Data in this exercise Start Marker
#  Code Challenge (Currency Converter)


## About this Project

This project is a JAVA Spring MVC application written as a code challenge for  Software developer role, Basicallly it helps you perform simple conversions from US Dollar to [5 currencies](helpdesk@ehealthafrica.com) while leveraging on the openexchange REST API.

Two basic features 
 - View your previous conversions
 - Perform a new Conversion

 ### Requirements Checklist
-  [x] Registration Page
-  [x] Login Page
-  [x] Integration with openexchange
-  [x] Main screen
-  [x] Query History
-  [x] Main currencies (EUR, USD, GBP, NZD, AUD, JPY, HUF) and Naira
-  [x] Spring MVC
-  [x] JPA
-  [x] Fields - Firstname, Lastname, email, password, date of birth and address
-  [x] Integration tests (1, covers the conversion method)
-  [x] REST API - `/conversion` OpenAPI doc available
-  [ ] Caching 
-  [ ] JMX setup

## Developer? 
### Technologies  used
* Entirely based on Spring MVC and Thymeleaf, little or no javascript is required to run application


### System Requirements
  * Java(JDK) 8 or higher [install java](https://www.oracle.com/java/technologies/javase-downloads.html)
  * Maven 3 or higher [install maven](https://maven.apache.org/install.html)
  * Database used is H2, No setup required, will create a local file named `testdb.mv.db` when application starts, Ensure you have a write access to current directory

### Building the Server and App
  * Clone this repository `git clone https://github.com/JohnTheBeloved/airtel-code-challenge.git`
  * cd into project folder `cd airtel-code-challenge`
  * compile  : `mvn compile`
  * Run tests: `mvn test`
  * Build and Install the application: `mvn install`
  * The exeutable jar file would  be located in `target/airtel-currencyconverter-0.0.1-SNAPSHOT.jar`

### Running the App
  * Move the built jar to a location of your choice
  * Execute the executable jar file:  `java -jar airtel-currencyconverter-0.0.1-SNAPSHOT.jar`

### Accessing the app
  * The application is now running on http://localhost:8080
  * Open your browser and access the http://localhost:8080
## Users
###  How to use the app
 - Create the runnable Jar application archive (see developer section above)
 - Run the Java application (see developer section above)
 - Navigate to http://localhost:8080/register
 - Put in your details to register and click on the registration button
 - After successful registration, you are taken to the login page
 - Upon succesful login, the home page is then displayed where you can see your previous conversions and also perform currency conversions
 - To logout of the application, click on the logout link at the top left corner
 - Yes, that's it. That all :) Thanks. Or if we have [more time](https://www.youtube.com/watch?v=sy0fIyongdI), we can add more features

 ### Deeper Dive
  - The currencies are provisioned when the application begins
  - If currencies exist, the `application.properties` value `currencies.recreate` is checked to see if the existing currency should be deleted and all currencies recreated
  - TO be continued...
Data in this exercise End Marker
*Requirement*: From the records above, retype only the lines starting at the line that contains "## About this Project" and ending at the line that contains "### Requirements Checklist", both included.

*Problem solution*:
## About this Project

This project is a JAVA Spring MVC application written as a code challenge for  Software developer role, Basicallly it helps you perform simple conversions from US Dollar to [5 currencies](helpdesk@ehealthafrica.com) while leveraging on the openexchange REST API.

Two basic features 
 - View your previous conversions
 - Perform a new Conversion

 ### Requirements Checklist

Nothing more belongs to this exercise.